Power Users, the umbrella organization providing administrative support for the 7F, Combined Cycle, Generator, Steam Turbine, and Power Plant Controls Users Groups operates online forums for each of those organizations. Plus it collaborates with the HRSG Forum with Bob Anderson on an online discussion forum focused on heat-recovery steam generators. Anderson is the discussion moderator. Register today to participate at www.powerusers.org.
Recently, a user asked for advice through the forum on an acoustic leak detection system described in a brochure. Just so happens that Anderson has first-hand experience with instrumentation for detecting boiler leaks. By way of background, he managed both conventional steam and combined-cycle plants for Florida Power Corp, was manager of combined-cycle services for Progress Energy, and is recognized worldwide as an authority on boiler and HRSG design and O&M.
Anderson responded thusly, “Week before last I was in England and met with a company that sells a monitoring system like the one described in the brochure you forwarded. They have many systems on conventional boilers, but have never attempted to install one on an HRSG. The brochure you provided references HRSGs at the top, but all of the photos and information relates to conventional boilers. What specifically has this company done on HRSGs?
“I think online leak detection is an important tool for HRSG operators. But I’d be wary of buying a system today from anyone unless they can demonstrate a successful track record in multiple HRSG applications.”
Anderson then dug into the history of boiler leak detection to provide valuable perspective and to suggest a direction for the user to pursue. He said acoustic online monitoring for leaks in conventional boilers has been used successfully since the mid-1980s. It was first developed to monitor P11 superheater headers for early signs of leakage associated with ligament cracking, users having discovered that the creep life of these headers was not meeting expectations.
Installation of a leak detection system, he continued, permitted a boiler with known ligament cracking to continue operating. When such damage was first discovered, it was not known how long ligament cracks that joined up, and/or went through-wall, would leak before breaking. Once fracture-mechanics techniques were improved and it was determined that ligament cracks were unlikely to fail catastrophically, leak detection systems became optional.
While several vendors made leak detection systems for conventional boilers, no one attempted to deploy one on an HRSG until a few years ago. These systems depend on filtering out all background noise except for the sound of the leak. Since the HRSG gas path is much noisier than that in a conventional boiler, no vendor attempted to spend the development money to see if their system could be made to work on an HRSG.

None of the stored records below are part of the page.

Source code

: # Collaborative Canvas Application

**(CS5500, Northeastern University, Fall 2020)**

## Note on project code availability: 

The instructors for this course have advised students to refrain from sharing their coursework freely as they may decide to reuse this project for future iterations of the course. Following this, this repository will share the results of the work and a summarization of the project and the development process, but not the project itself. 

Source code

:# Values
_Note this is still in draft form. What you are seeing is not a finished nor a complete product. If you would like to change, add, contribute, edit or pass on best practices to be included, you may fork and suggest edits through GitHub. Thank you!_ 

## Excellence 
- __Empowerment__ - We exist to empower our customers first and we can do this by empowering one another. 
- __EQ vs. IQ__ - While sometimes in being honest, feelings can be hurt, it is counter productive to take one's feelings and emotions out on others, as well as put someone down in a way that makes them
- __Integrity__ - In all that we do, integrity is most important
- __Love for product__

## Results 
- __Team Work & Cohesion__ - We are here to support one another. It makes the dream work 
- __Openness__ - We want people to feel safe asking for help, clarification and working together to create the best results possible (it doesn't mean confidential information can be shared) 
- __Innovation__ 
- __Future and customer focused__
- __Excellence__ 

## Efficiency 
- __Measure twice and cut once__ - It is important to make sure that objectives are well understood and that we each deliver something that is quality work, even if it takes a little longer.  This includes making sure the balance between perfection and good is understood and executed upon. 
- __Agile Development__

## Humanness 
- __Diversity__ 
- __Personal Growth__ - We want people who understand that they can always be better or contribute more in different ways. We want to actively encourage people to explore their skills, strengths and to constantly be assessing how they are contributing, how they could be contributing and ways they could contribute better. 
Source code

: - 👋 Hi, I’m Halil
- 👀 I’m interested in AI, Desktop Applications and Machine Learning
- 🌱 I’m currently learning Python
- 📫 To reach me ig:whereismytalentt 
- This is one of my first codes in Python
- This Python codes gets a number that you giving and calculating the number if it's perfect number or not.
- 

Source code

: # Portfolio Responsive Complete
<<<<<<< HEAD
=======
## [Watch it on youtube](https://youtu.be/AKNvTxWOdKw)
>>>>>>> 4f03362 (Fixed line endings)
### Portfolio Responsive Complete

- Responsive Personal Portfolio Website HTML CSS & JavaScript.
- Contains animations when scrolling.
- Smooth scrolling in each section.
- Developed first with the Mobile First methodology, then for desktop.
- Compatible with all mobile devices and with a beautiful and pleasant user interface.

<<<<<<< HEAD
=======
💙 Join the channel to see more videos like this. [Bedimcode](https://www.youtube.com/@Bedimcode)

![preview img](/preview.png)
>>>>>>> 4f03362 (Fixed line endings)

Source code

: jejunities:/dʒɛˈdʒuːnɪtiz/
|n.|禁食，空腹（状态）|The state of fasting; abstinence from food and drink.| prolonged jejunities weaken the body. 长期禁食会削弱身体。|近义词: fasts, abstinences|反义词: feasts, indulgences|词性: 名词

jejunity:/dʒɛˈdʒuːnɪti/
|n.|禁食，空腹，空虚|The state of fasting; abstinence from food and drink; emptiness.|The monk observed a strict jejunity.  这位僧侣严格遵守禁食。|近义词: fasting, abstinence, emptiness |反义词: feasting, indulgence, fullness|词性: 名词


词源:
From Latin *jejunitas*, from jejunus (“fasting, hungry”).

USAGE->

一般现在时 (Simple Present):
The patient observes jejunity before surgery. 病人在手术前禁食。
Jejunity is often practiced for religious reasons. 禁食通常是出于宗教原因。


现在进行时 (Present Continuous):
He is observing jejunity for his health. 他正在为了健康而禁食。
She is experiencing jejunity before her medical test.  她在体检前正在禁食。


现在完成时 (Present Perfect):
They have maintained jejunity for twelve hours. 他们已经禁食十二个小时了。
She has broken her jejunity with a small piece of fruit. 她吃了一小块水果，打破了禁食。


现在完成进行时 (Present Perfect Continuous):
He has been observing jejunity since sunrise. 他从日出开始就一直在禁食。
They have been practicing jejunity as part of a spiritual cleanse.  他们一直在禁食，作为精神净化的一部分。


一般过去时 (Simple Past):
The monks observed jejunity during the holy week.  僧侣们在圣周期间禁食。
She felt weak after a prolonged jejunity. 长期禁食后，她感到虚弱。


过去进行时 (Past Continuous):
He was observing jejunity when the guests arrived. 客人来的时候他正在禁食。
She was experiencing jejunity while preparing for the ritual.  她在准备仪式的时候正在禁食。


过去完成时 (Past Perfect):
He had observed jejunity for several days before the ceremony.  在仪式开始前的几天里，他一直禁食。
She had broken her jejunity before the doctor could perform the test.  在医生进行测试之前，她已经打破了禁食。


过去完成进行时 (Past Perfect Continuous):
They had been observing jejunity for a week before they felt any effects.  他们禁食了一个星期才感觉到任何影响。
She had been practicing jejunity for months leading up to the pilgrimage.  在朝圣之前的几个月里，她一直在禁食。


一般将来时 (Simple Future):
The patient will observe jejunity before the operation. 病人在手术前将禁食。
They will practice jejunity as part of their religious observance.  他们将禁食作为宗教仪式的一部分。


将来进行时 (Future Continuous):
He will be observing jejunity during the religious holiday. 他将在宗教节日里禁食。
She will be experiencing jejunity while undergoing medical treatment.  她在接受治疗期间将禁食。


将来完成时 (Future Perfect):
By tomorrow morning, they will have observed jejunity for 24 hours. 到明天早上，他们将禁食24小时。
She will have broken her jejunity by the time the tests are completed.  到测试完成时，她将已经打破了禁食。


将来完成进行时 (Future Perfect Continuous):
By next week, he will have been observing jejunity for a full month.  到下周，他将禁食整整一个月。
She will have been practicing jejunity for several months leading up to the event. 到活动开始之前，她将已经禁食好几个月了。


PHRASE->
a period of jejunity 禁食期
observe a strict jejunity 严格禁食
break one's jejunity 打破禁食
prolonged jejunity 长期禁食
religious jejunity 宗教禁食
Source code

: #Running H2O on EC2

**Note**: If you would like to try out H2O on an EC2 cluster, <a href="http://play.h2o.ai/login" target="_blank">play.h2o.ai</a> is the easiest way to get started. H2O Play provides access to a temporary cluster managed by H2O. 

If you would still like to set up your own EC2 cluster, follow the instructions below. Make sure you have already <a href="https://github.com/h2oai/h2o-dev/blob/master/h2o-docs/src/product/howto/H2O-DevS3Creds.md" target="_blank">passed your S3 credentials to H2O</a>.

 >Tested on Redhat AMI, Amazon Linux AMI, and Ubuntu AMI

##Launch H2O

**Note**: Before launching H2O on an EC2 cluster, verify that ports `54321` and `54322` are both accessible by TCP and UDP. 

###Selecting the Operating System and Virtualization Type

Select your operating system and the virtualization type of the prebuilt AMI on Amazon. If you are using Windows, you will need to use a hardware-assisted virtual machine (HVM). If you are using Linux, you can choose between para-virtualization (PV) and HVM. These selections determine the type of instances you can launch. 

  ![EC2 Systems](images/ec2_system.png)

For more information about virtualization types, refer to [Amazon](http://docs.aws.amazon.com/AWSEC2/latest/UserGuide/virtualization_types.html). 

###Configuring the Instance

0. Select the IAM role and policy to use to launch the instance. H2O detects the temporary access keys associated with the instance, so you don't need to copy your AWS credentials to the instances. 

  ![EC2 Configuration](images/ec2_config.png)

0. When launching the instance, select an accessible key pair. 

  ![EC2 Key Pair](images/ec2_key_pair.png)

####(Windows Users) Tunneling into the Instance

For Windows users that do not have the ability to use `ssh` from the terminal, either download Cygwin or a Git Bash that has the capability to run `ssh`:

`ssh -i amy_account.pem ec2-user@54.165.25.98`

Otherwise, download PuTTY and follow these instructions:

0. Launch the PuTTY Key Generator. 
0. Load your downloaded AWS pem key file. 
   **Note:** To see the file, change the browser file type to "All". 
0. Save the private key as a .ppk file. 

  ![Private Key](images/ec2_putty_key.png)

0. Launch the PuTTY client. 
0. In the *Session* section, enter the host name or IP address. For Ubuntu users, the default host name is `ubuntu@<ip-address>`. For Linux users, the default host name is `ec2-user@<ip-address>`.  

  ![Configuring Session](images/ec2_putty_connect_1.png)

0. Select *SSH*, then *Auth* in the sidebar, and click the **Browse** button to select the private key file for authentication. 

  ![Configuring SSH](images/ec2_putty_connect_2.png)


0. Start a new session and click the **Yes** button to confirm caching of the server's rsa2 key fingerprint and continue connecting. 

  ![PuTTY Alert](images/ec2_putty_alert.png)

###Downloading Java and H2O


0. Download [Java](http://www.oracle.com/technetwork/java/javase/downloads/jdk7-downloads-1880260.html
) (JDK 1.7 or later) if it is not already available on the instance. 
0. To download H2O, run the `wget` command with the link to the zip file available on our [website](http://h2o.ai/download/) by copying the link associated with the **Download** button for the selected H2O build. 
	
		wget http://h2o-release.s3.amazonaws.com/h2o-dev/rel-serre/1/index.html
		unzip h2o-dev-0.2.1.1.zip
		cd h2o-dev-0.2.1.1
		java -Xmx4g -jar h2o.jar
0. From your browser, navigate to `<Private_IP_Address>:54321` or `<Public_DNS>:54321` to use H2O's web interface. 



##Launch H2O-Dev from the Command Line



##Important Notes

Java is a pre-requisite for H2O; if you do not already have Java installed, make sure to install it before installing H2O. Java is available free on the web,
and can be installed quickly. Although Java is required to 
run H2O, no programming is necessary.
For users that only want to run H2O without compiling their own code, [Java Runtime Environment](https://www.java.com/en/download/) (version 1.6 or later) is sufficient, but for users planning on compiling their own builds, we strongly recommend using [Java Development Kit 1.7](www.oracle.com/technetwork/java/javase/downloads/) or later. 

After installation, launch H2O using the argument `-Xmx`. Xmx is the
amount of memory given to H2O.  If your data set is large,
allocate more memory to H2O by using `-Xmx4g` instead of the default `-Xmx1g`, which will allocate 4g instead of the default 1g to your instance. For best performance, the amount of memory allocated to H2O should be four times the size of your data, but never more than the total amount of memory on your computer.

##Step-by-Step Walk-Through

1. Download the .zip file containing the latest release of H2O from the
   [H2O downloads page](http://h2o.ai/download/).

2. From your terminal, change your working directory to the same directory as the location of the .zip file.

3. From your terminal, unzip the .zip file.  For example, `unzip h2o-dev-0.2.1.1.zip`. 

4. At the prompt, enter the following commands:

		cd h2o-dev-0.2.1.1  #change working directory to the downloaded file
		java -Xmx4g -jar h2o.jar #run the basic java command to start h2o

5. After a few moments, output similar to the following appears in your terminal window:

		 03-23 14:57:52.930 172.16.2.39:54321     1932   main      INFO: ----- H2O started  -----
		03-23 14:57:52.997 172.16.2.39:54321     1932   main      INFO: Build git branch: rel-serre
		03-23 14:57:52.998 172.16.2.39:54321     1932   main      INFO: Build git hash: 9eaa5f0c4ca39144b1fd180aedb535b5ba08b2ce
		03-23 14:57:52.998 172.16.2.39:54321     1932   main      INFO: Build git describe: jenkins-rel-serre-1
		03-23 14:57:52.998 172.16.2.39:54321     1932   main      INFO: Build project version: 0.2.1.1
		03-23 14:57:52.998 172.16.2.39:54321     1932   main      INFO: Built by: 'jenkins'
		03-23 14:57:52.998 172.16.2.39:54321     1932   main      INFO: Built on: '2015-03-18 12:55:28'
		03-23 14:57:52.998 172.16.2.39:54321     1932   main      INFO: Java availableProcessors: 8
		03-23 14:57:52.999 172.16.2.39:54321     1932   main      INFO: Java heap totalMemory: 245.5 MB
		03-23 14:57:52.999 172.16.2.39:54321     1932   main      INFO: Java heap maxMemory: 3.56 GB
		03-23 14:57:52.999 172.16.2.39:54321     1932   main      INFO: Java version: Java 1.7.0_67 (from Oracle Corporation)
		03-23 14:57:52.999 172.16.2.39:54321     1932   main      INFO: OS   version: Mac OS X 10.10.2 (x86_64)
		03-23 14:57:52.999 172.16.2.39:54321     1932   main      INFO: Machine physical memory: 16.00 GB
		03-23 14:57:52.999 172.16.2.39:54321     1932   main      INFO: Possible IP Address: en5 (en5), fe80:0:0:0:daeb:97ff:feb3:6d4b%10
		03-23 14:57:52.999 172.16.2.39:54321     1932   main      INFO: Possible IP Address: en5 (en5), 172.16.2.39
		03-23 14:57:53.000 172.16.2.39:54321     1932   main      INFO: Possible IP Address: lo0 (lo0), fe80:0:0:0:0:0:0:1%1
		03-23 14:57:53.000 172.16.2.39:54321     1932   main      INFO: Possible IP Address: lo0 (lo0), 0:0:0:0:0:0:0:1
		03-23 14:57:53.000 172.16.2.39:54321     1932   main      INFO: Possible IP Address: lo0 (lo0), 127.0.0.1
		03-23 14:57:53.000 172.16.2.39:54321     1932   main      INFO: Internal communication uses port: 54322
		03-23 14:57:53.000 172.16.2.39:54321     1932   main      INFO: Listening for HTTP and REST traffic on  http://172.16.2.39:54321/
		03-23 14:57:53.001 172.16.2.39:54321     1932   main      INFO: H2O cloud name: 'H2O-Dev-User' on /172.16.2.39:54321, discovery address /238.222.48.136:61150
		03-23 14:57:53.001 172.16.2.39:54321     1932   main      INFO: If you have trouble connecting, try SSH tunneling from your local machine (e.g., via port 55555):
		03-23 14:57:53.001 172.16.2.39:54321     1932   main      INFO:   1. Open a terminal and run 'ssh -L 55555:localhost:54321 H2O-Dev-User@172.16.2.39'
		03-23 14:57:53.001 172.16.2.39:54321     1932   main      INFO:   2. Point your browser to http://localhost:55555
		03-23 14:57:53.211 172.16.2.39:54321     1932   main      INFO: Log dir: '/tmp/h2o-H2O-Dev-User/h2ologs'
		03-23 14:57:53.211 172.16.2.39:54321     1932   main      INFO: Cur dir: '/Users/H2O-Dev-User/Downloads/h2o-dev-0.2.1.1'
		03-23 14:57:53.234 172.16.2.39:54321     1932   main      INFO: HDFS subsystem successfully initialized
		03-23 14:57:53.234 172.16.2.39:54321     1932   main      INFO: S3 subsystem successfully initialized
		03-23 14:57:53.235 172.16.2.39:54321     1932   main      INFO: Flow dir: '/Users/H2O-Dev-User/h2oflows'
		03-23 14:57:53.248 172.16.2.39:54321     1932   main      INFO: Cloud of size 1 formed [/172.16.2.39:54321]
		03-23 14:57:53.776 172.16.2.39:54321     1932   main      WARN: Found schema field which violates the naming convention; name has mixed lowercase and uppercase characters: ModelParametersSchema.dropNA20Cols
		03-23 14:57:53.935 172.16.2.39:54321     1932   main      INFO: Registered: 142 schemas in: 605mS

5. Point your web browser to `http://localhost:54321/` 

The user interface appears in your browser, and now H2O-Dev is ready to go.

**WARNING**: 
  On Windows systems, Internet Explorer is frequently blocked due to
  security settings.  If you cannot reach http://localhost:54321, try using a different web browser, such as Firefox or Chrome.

A few years ago, Anderson went on, EPRI contracted a company called Triple 5 to develop a leak detection system for HRSGs—and it worked. This system is now commercially available to anyone. Triple 5 was bought out by Mistras Group Inc a few years ago, but it still sells and monitors these systems. About two-dozen of the Triple 5 acoustic monitors have been installed on HRSGs to date.
The Mistras (Triple 5) system uses wave guides (rods) clamped to header/pipes and welded to casing. Hardwired accelerometers are attached to the wave guides. The monitoring system is remotely monitored by Triple 5 which notifies the plant when/if leaks occur. Very small leaks are detectable.
As the leak grows it is often possible to determine how many starts/stops remain before the leak goes critical. This is of great use in getting the unit to a less expensive time to repair the leak.